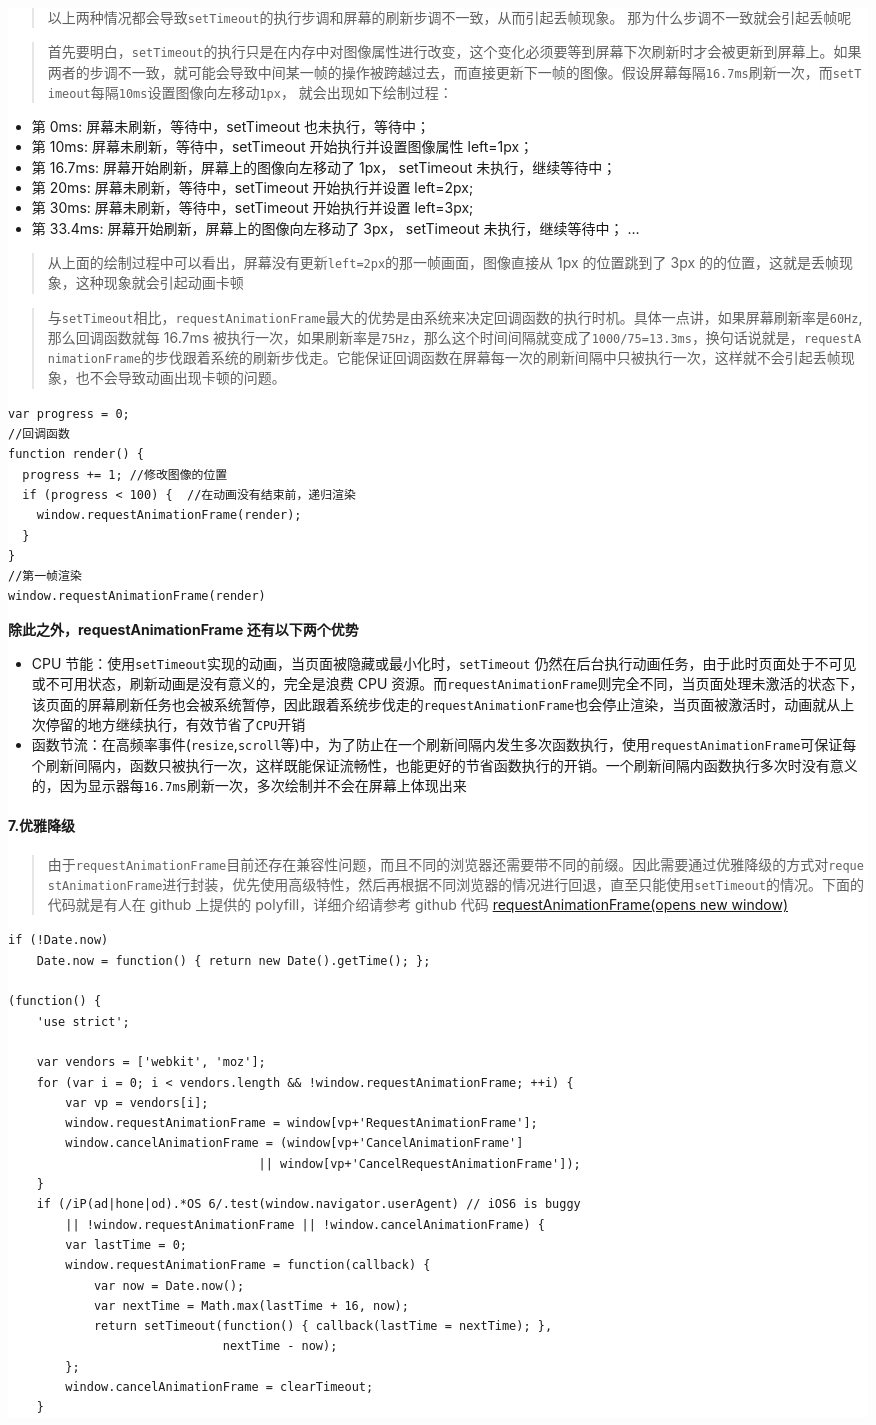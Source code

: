 > 以上两种情况都会导致`setTimeout`的执行步调和屏幕的刷新步调不一致，从而引起丢帧现象。 那为什么步调不一致就会引起丢帧呢

> 首先要明白，`setTimeout`的执行只是在内存中对图像属性进行改变，这个变化必须要等到屏幕下次刷新时才会被更新到屏幕上。如果两者的步调不一致，就可能会导致中间某一帧的操作被跨越过去，而直接更新下一帧的图像。假设屏幕每隔`16.7ms`刷新一次，而`setTimeout`每隔`10ms`设置图像向左移动`1px`， 就会出现如下绘制过程：

- 第 0ms: 屏幕未刷新，等待中，setTimeout 也未执行，等待中；
- 第 10ms: 屏幕未刷新，等待中，setTimeout 开始执行并设置图像属性 left=1px；
- 第 16.7ms: 屏幕开始刷新，屏幕上的图像向左移动了 1px， setTimeout 未执行，继续等待中；
- 第 20ms: 屏幕未刷新，等待中，setTimeout 开始执行并设置 left=2px;
- 第 30ms: 屏幕未刷新，等待中，setTimeout 开始执行并设置 left=3px;
- 第 33.4ms: 屏幕开始刷新，屏幕上的图像向左移动了 3px， setTimeout 未执行，继续等待中； …

> 从上面的绘制过程中可以看出，屏幕没有更新`left=2px`的那一帧画面，图像直接从 1px 的位置跳到了 3px 的的位置，这就是丢帧现象，这种现象就会引起动画卡顿

> 与`setTimeout`相比，`requestAnimationFrame`最大的优势是由系统来决定回调函数的执行时机。具体一点讲，如果屏幕刷新率是`60Hz`,那么回调函数就每 16.7ms 被执行一次，如果刷新率是`75Hz`，那么这个时间间隔就变成了`1000/75=13.3ms`，换句话说就是，`requestAnimationFrame`的步伐跟着系统的刷新步伐走。它能保证回调函数在屏幕每一次的刷新间隔中只被执行一次，这样就不会引起丢帧现象，也不会导致动画出现卡顿的问题。

    var progress = 0;
    //回调函数
    function render() {
      progress += 1; //修改图像的位置
      if (progress < 100) {  //在动画没有结束前，递归渲染
        window.requestAnimationFrame(render);
      }
    }
    //第一帧渲染
    window.requestAnimationFrame(render)

**除此之外，requestAnimationFrame 还有以下两个优势**

- CPU 节能：使用`setTimeout`实现的动画，当页面被隐藏或最小化时，`setTimeout` 仍然在后台执行动画任务，由于此时页面处于不可见或不可用状态，刷新动画是没有意义的，完全是浪费 CPU 资源。而`requestAnimationFrame`则完全不同，当页面处理未激活的状态下，该页面的屏幕刷新任务也会被系统暂停，因此跟着系统步伐走的`requestAnimationFrame`也会停止渲染，当页面被激活时，动画就从上次停留的地方继续执行，有效节省了`CPU`开销
- 函数节流：在高频率事件(`resize`,`scroll`等)中，为了防止在一个刷新间隔内发生多次函数执行，使用`requestAnimationFrame`可保证每个刷新间隔内，函数只被执行一次，这样既能保证流畅性，也能更好的节省函数执行的开销。一个刷新间隔内函数执行多次时没有意义的，因为显示器每`16.7ms`刷新一次，多次绘制并不会在屏幕上体现出来

#### 7.优雅降级

> 由于`requestAnimationFrame`目前还存在兼容性问题，而且不同的浏览器还需要带不同的前缀。因此需要通过优雅降级的方式对`requestAnimationFrame`进行封装，优先使用高级特性，然后再根据不同浏览器的情况进行回退，直至只能使用`setTimeout`的情况。下面的代码就是有人在 github 上提供的 polyfill，详细介绍请参考 github 代码 [requestAnimationFrame(opens new window)][requestanimationframe_opens new window]

    if (!Date.now)
        Date.now = function() { return new Date().getTime(); };

    (function() {
        'use strict';

        var vendors = ['webkit', 'moz'];
        for (var i = 0; i < vendors.length && !window.requestAnimationFrame; ++i) {
            var vp = vendors[i];
            window.requestAnimationFrame = window[vp+'RequestAnimationFrame'];
            window.cancelAnimationFrame = (window[vp+'CancelAnimationFrame']
                                       || window[vp+'CancelRequestAnimationFrame']);
        }
        if (/iP(ad|hone|od).*OS 6/.test(window.navigator.userAgent) // iOS6 is buggy
            || !window.requestAnimationFrame || !window.cancelAnimationFrame) {
            var lastTime = 0;
            window.requestAnimationFrame = function(callback) {
                var now = Date.now();
                var nextTime = Math.max(lastTime + 16, now);
                return setTimeout(function() { callback(lastTime = nextTime); },
                                  nextTime - now);
            };
            window.cancelAnimationFrame = clearTimeout;
        }

[98.png]: https://s.poetries.work/gitee/2020/09/98.png
[96.png]: https://s.poetries.work/gitee/2020/09/96.png
[97.png]: https://s.poetries.work/gitee/2020/09/97.png
[requestanimationframe_opens new window]: https://link.juejin.im/?target=https%3A%2F%2Fgithub.com%2Fdarius%2FrequestAnimationFrame
[20210329140157.png]: https://s.poetries.work/images/20210329140157.png
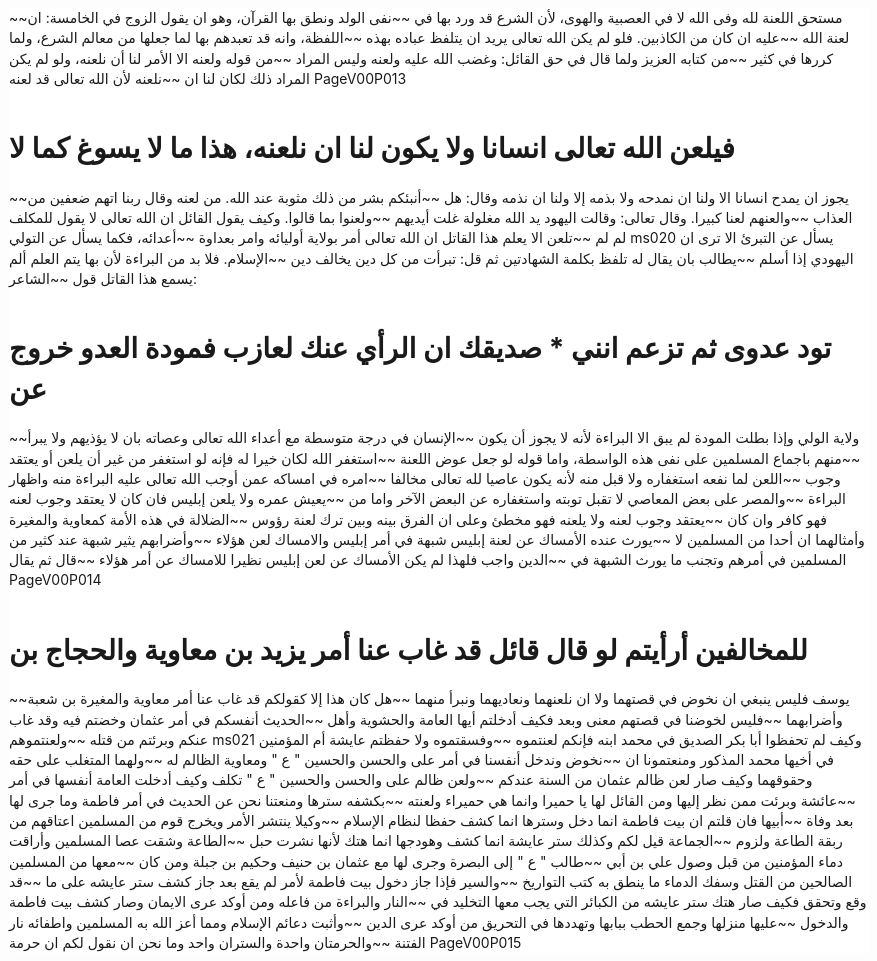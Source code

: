 ~~مستحق اللعنة لله وفى الله لا في العصبية والهوى، لأن الشرع قد ورد بها في
~~نفى الولد ونطق بها القرآن، وهو ان يقول الزوج في الخامسة: ان لعنة الله
~~عليه ان كان من الكاذبين. فلو لم يكن الله تعالى يريد ان يتلفظ عباده بهذه
~~اللفظة، وانه قد تعبدهم بها لما جعلها من معالم الشرع، ولما كررها في كثير
~~من كتابه العزيز ولما قال في حق القائل: وغضب الله عليه ولعنه وليس المراد
~~من قوله ولعنه الا الأمر لنا أن نلعنه، ولو لم يكن المراد ذلك لكان لنا ان
~~نلعنه لأن الله تعالى قد لعنه PageV00P013
# فيلعن الله تعالى انسانا ولا يكون لنا ان نلعنه، هذا ما لا يسوغ كما لا
~~يجوز ان يمدح انسانا الا ولنا ان نمدحه ولا بذمه إلا ولنا ان نذمه وقال: هل
~~أنبئكم بشر من ذلك مثوبة عند الله. من لعنه وقال ربنا اتهم ضعفين من العذاب
~~والعنهم لعنا كبيرا. وقال تعالى: وقالت اليهود يد الله مغلولة غلت أيديهم
~~ولعنوا بما قالوا. وكيف يقول القائل ان الله تعالى لا يقول للمكلف لم لم
~~تلعن الا يعلم هذا القاتل ان الله تعالى أمر بولاية أوليائه وامر بعداوة
~~أعدائه، فكما يسأل عن التولي ms020 يسأل عن التبرئ الا ترى ان اليهودي إذا أسلم
~~يطالب بان يقال له تلفظ بكلمة الشهادتين ثم قل: تبرأت من كل دين يخالف دين
~~الإسلام. فلا بد من البراءة لأن بها يتم العلم ألم يسمع هذا القاتل قول
~~الشاعر:
# تود عدوى ثم تزعم انني * صديقك ان الرأي عنك لعازب فمودة العدو خروج عن
~~ولاية الولي وإذا بطلت المودة لم يبق الا البراءة لأنه لا يجوز أن يكون
~~الإنسان في درجة متوسطة مع أعداء الله تعالى وعصاته بان لا يؤذيهم ولا يبرأ
~~منهم باجماع المسلمين على نفى هذه الواسطة، واما قوله لو جعل عوض اللعنة
~~استغفر الله لكان خيرا له فإنه لو استغفر من غير أن يلعن أو يعتقد وجوب
~~اللعن لما نفعه استغفاره ولا قبل منه لأنه يكون عاصيا لله تعالى مخالفا
~~امره في امساكه عمن أوجب الله تعالى عليه البراءة منه واظهار البراءة
~~والمصر على بعض المعاصي لا تقبل توبته واستغفاره عن البعض الآخر واما من
~~يعيش عمره ولا يلعن إبليس فان كان لا يعتقد وجوب لعنه فهو كافر وان كان
~~يعتقد وجوب لعنه ولا يلعنه فهو مخطئ وعلى ان الفرق بينه وبين ترك لعنة رؤوس
~~الضلالة في هذه الأمة كمعاوية والمغيرة وأمثالهما ان أحدا من المسلمين لا
~~يورث عنده الأمساك عن لعنة إبليس شبهة في أمر إبليس والامساك لعن هؤلاء
~~وأضرابهم يثير شبهة عند كثير من المسلمين في أمرهم وتجنب ما يورث الشبهة في
~~الدين واجب فلهذا لم يكن الأمساك عن لعن إبليس نظيرا للامساك عن أمر هؤلاء
~~قال ثم يقال PageV00P014
# للمخالفين أرأيتم لو قال قائل قد غاب عنا أمر يزيد بن معاوية والحجاج بن
~~يوسف فليس ينبغي ان نخوض في قصتهما ولا ان نلعنهما ونعاديهما ونبرأ منهما
~~هل كان هذا إلا كقولكم قد غاب عنا أمر معاوية والمغيرة بن شعبة وأضرابهما
~~فليس لخوضنا في قصتهم معنى وبعد فكيف أدخلتم أيها العامة والحشوية وأهل
~~الحديث أنفسكم في أمر عثمان وخضتم فيه وقد غاب عنكم وبرئتم من قتله
~~ولعنتموهم ms021 وكيف لم تحفظوا أبا بكر الصديق في محمد ابنه فإنكم لعنتموه
~~وفسقتموه ولا حفظتم عايشة أم المؤمنين في أخيها محمد المذكور ومنعتمونا ان
~~نخوض وندخل أنفسنا في أمر على والحسن والحسين " ع " ومعاوية الظالم له
~~ولهما المتغلب على حقه وحقوقهما وكيف صار لعن ظالم عثمان من السنة عندكم
~~ولعن ظالم على والحسن والحسين " ع " تكلف وكيف أدخلت العامة أنفسها في أمر
~~عائشة وبرئت ممن نظر إليها ومن القائل لها يا حميرا وانما هي حميراء ولعنته
~~بكشفه سترها ومنعتنا نحن عن الحديث في أمر فاطمة وما جرى لها بعد وفاة
~~أبيها فان قلتم ان بيت فاطمة انما دخل وسترها انما كشف حفظا لنظام الإسلام
~~وكيلا ينتشر الأمر ويخرج قوم من المسلمين اعتاقهم من ربقة الطاعة ولزوم
~~الجماعة قيل لكم وكذلك ستر عايشة انما كشف وهودجها انما هتك لأنها نشرت حبل
~~الطاعة وشقت عصا المسلمين وأراقت دماء المؤمنين من قبل وصول علي بن أبي
~~طالب " ع " إلى البصرة وجرى لها مع عثمان بن حنيف وحكيم بن جبلة ومن كان
~~معها من المسلمين الصالحين من القتل وسفك الدماء ما ينطق به كتب التواريخ
~~والسير فإذا جاز دخول بيت فاطمة لأمر لم يقع بعد جاز كشف ستر عايشه على ما
~~قد وقع وتحقق فكيف صار هتك ستر عايشه من الكبائر التي يجب معها التخليد في
~~النار والبراءة من فاعله ومن أوكد عرى الايمان وصار كشف بيت فاطمة والدخول
~~عليها منزلها وجمع الحطب ببابها وتهددها في التحريق من أوكد عرى الدين
~~وأثبت دعائم الإسلام ومما أعز الله به المسلمين واطفائه نار الفتنة
~~والحرمتان واحدة والستران واحد وما نحن ان نقول لكم ان حرمة PageV00P015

━━━

The problem: Reproduce only the lines from the first line of the listing above up to and including the line that holds "的位置跳到了 3px 的的位置，这就是丢帧现象，这种现象就会引起动画卡顿". Omit the pictures.

Your solution:
Source code

: > 以上两种情况都会导致`setTimeout`的执行步调和屏幕的刷新步调不一致，从而引起丢帧现象。 那为什么步调不一致就会引起丢帧呢

> 首先要明白，`setTimeout`的执行只是在内存中对图像属性进行改变，这个变化必须要等到屏幕下次刷新时才会被更新到屏幕上。如果两者的步调不一致，就可能会导致中间某一帧的操作被跨越过去，而直接更新下一帧的图像。假设屏幕每隔`16.7ms`刷新一次，而`setTimeout`每隔`10ms`设置图像向左移动`1px`， 就会出现如下绘制过程：

- 第 0ms: 屏幕未刷新，等待中，setTimeout 也未执行，等待中；
- 第 10ms: 屏幕未刷新，等待中，setTimeout 开始执行并设置图像属性 left=1px；
- 第 16.7ms: 屏幕开始刷新，屏幕上的图像向左移动了 1px， setTimeout 未执行，继续等待中；
- 第 20ms: 屏幕未刷新，等待中，setTimeout 开始执行并设置 left=2px;
- 第 30ms: 屏幕未刷新，等待中，setTimeout 开始执行并设置 left=3px;
- 第 33.4ms: 屏幕开始刷新，屏幕上的图像向左移动了 3px， setTimeout 未执行，继续等待中； …

> 从上面的绘制过程中可以看出，屏幕没有更新`left=2px`的那一帧画面，图像直接从 1px 的位置跳到了 3px 的的位置，这就是丢帧现象，这种现象就会引起动画卡顿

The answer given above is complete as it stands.